I guess more in general, there were some musical choices in terms of singles which I wish I’d fought harder for, even back in the Girls Aloud days. Sometimes decisions were made to keep the labels happy as opposed us as artists and it’s hard to put your full heart behind decisions which aren’t your own. Of course, I was young and there’s no telling if what I wanted would have been for the best commercially but at the time, they felt more like the right ones for me but I didn’t push enough for them. I’m just happy that now my knowledge and my confidence has grown and I’m able to make the important informed decisions about my work. I’d rather have my music do awfully and hold the blame myself than do anything my heart isn’t truly in.
You have new music dropping tomorrow (Friday 30th May), can you tell us a little about the track?
I loved this song from the moment we wrote it in the studio. I knew I had to release it! I’ve made mistakes in relationships. I’ve been with men who were controlling, who made me unhappy, but I allowed it to happen. That’s what this song is about. You have to recognise it, and you have to try and not let it happen again.

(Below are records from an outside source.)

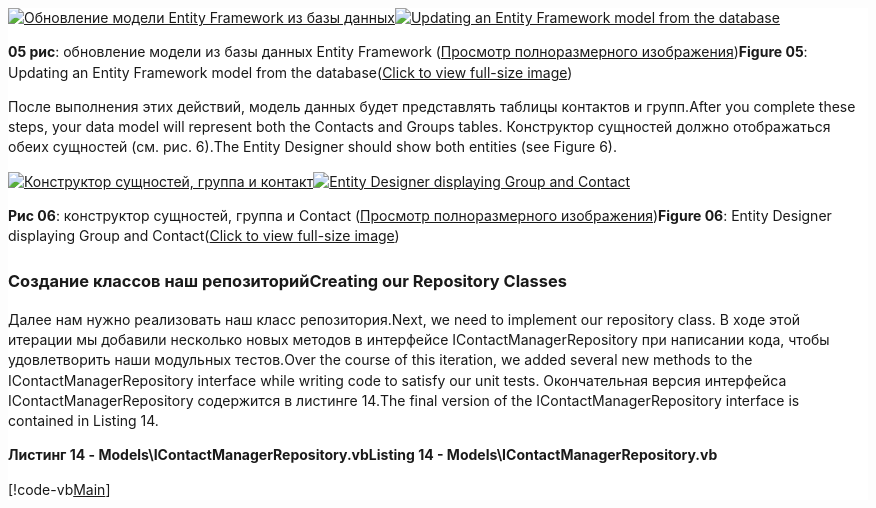 
<span data-ttu-id="1109f-340">[![Обновление модели Entity Framework из базы данных](iteration-6-use-test-driven-development-vb/_static/image5.jpg)](iteration-6-use-test-driven-development-vb/_static/image9.png)</span><span class="sxs-lookup"><span data-stu-id="1109f-340">[![Updating an Entity Framework model from the database](iteration-6-use-test-driven-development-vb/_static/image5.jpg)](iteration-6-use-test-driven-development-vb/_static/image9.png)</span></span>

<span data-ttu-id="1109f-341">**05 рис**: обновление модели из базы данных Entity Framework ([Просмотр полноразмерного изображения](iteration-6-use-test-driven-development-vb/_static/image10.png))</span><span class="sxs-lookup"><span data-stu-id="1109f-341">**Figure 05**: Updating an Entity Framework model from the database([Click to view full-size image](iteration-6-use-test-driven-development-vb/_static/image10.png))</span></span>


<span data-ttu-id="1109f-342">После выполнения этих действий, модель данных будет представлять таблицы контактов и групп.</span><span class="sxs-lookup"><span data-stu-id="1109f-342">After you complete these steps, your data model will represent both the Contacts and Groups tables.</span></span> <span data-ttu-id="1109f-343">Конструктор сущностей должно отображаться обеих сущностей (см. рис. 6).</span><span class="sxs-lookup"><span data-stu-id="1109f-343">The Entity Designer should show both entities (see Figure 6).</span></span>


<span data-ttu-id="1109f-344">[![Конструктор сущностей, группа и контакт](iteration-6-use-test-driven-development-vb/_static/image6.jpg)](iteration-6-use-test-driven-development-vb/_static/image11.png)</span><span class="sxs-lookup"><span data-stu-id="1109f-344">[![Entity Designer displaying Group and Contact](iteration-6-use-test-driven-development-vb/_static/image6.jpg)](iteration-6-use-test-driven-development-vb/_static/image11.png)</span></span>

<span data-ttu-id="1109f-345">**Рис 06**: конструктор сущностей, группа и Contact ([Просмотр полноразмерного изображения](iteration-6-use-test-driven-development-vb/_static/image12.png))</span><span class="sxs-lookup"><span data-stu-id="1109f-345">**Figure 06**: Entity Designer displaying Group and Contact([Click to view full-size image](iteration-6-use-test-driven-development-vb/_static/image12.png))</span></span>


### <a name="creating-our-repository-classes"></a><span data-ttu-id="1109f-346">Создание классов наш репозиторий</span><span class="sxs-lookup"><span data-stu-id="1109f-346">Creating our Repository Classes</span></span>

<span data-ttu-id="1109f-347">Далее нам нужно реализовать наш класс репозитория.</span><span class="sxs-lookup"><span data-stu-id="1109f-347">Next, we need to implement our repository class.</span></span> <span data-ttu-id="1109f-348">В ходе этой итерации мы добавили несколько новых методов в интерфейсе IContactManagerRepository при написании кода, чтобы удовлетворить наши модульных тестов.</span><span class="sxs-lookup"><span data-stu-id="1109f-348">Over the course of this iteration, we added several new methods to the IContactManagerRepository interface while writing code to satisfy our unit tests.</span></span> <span data-ttu-id="1109f-349">Окончательная версия интерфейса IContactManagerRepository содержится в листинге 14.</span><span class="sxs-lookup"><span data-stu-id="1109f-349">The final version of the IContactManagerRepository interface is contained in Listing 14.</span></span>

<span data-ttu-id="1109f-350">**Листинг 14 - Models\IContactManagerRepository.vb**</span><span class="sxs-lookup"><span data-stu-id="1109f-350">**Listing 14 - Models\IContactManagerRepository.vb**</span></span>

[!code-vb[Main](iteration-6-use-test-driven-development-vb/samples/sample14.vb)]
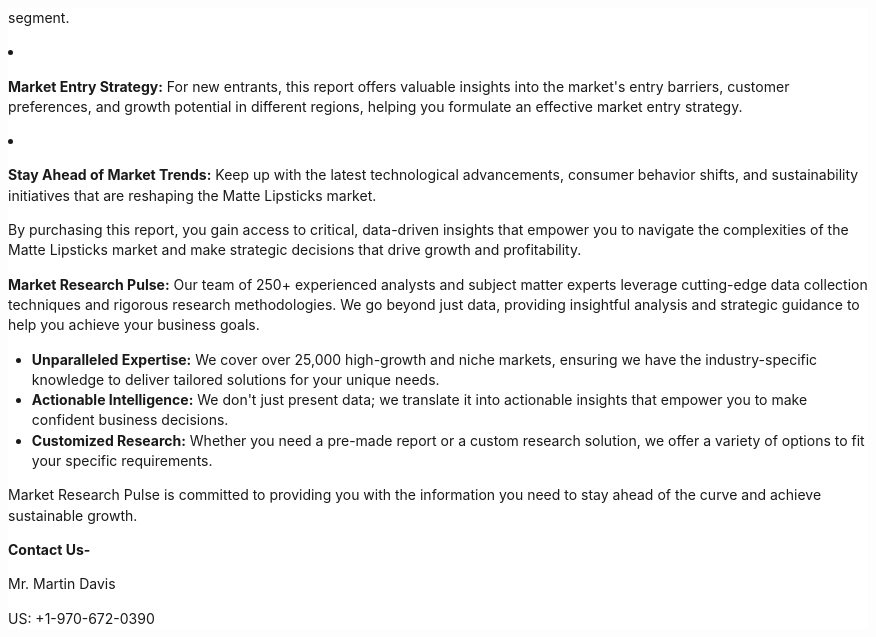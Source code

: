 segment.</p></li><li><p><strong>Market Entry Strategy:</strong> For new entrants, this report offers valuable insights into the market's entry barriers, customer preferences, and growth potential in different regions, helping you formulate an effective market entry strategy.</p></li><li><p><strong>Stay Ahead of Market Trends:</strong> Keep up with the latest technological advancements, consumer behavior shifts, and sustainability initiatives that are reshaping the Matte Lipsticks market.</p></li></ol><p>By purchasing this report, you gain access to critical, data-driven insights that empower you to navigate the complexities of the Matte Lipsticks market and make strategic decisions that drive growth and profitability.</p><p><strong>Market Research Pulse:</strong>&nbsp;Our team of 250+ experienced analysts and subject matter experts leverage cutting-edge data collection techniques and rigorous research methodologies. We go beyond just data, providing insightful analysis and strategic guidance to help you achieve your business goals.</p><ul><li><strong>Unparalleled Expertise:</strong>&nbsp;We cover over 25,000 high-growth and niche markets, ensuring we have the industry-specific knowledge to deliver tailored solutions for your unique needs.</li><li><strong>Actionable Intelligence:</strong>&nbsp;We don't just present data; we translate it into actionable insights that empower you to make confident business decisions.</li><li><strong>Customized Research:</strong>&nbsp;Whether you need a pre-made report or a custom research solution, we offer a variety of options to fit your specific requirements.</li></ul><p>Market Research Pulse is committed to providing you with the information you need to stay ahead of the curve and achieve sustainable growth.</p><p><strong>Contact Us-</strong></p><p>Mr. Martin Davis</p><p>US: +1-970-672-0390</p>
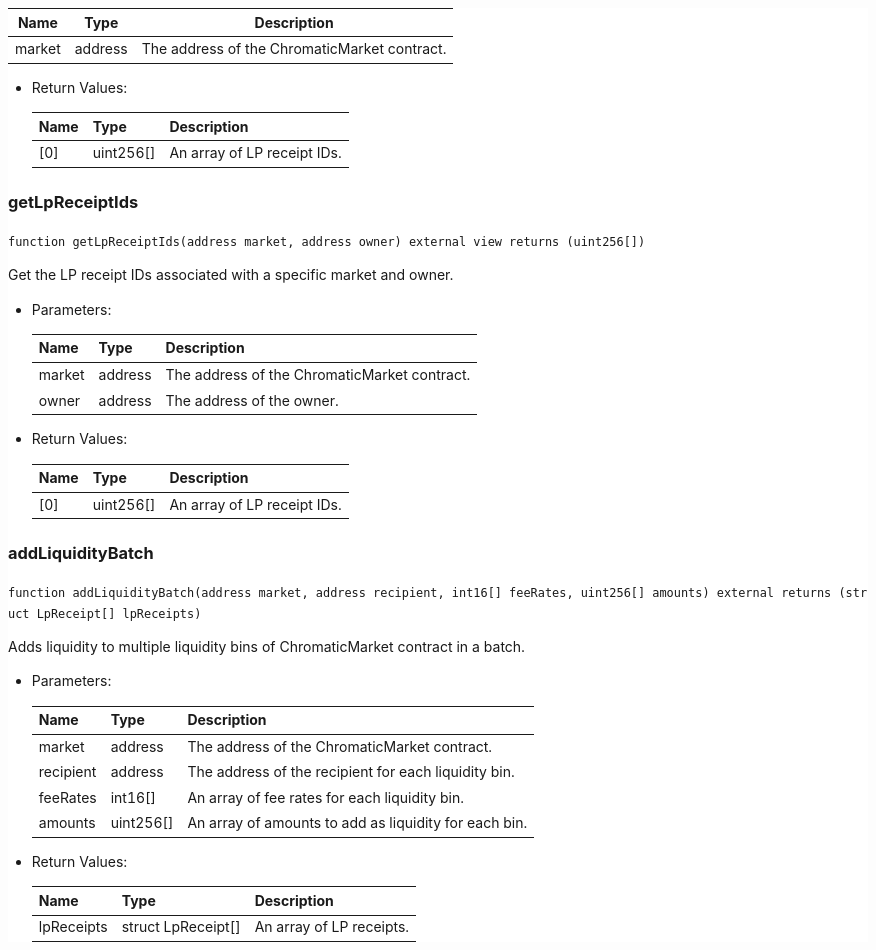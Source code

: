   | Name | Type | Description |
  | ---- | ---- | ----------- |
  | market | address | The address of the ChromaticMarket contract. |

- Return Values:

  | Name | Type | Description |
  | ---- | ---- | ----------- |
  | [0] | uint256[] | An array of LP receipt IDs. |

### getLpReceiptIds

```solidity
function getLpReceiptIds(address market, address owner) external view returns (uint256[])
```

Get the LP receipt IDs associated with a specific market and owner.

- Parameters:

  | Name | Type | Description |
  | ---- | ---- | ----------- |
  | market | address | The address of the ChromaticMarket contract. |
  | owner | address | The address of the owner. |

- Return Values:

  | Name | Type | Description |
  | ---- | ---- | ----------- |
  | [0] | uint256[] | An array of LP receipt IDs. |

### addLiquidityBatch

```solidity
function addLiquidityBatch(address market, address recipient, int16[] feeRates, uint256[] amounts) external returns (struct LpReceipt[] lpReceipts)
```

Adds liquidity to multiple liquidity bins of ChromaticMarket contract in a batch.

- Parameters:

  | Name | Type | Description |
  | ---- | ---- | ----------- |
  | market | address | The address of the ChromaticMarket contract. |
  | recipient | address | The address of the recipient for each liquidity bin. |
  | feeRates | int16[] | An array of fee rates for each liquidity bin. |
  | amounts | uint256[] | An array of amounts to add as liquidity for each bin. |

- Return Values:

  | Name | Type | Description |
  | ---- | ---- | ----------- |
  | lpReceipts | struct LpReceipt[] | An array of LP receipts. |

How would you best describe the sound?
Honest relatable and fun, I think that pop music should always be fun.
It sounds like you’re really putting yourself out there with this track, is it hard to be so honest when you’re under as much scrutiny as you are. That’s 17 years of putting yourself out there to be judged, do you ever read about yourself or does it not really faze you?
I stopped reading about myself long ago because I’m not there to cater to “that” world. For me being honest isn’t about discussing my day of waking up and playing with my son, it’s about sitting in a room with my closest girlfriends and sharing an experience that we can all relate to and I want to put that in my music – creating music that everyone can feel and relate to.
Your fanbase varies in age wildly, does that present a challenge when you’re trying to create music which they can all relate to in their different stages in life?
I actually love how varied my fan base it, for me they’re who I’m creating music for. I love being able to connect with them all and when I go into the studio, I love being able to channel the experiences I’ve read about them going through on twitter and there’s always a common ground that we can all relate to and be a part of together.
After such a long career do you ever envision a world where you’ve stopped releasing music?
Music is my love and it’s my passion and there’s always going to be things that I need to say so it’s so hard to think about that time for me. I do sometimes sit back and imagine my life when I’m older and grey but I love it right now. It’s funny, the music industry keeps changing and after my break it felt like starting again because everything about the process was different and I had to learn a new industry which was very different to the one I knew before.
With motherhood bringing a whole host of changes to your life, thinking of music specifically, have you noticed a difference in your creative process?
I think motherhood just changes you completely, for me it’s been a complete 360. I’m a completely different person and I think as a mother my perspective on certain topics has changed and while I can’t pinpoint what it is specifically, I have become a brand new person. When I’m sitting down to create music in the studio, it’s not so much that I’m writing nursery rhymes or writing for my child, it’s just that my mind is now different to how it was previously.
Usually, I ask this question to male singers after they’ve had daughters, but I’d be interested to know if having a son changed your mindset in any way or if there are any lessons you’ve made a conscious decision to teach him?
I think at the moment I’m just teaching him numbers and the colours and I think I’ve realised that boys kind of need mothering their whole life but it’s all very different psychology for different people. That being said, I do see how parents would change some of their views based on having daughters and rethink their past attitudes towards certain situations.
What is your FAULT?
I have a lot of flaws, I swear a lot and I’m very strict on my timetable and planning and so many others. For me, it’s just important that I’m able to recognise them and from that, I can work on them and move towards becoming a better person from them.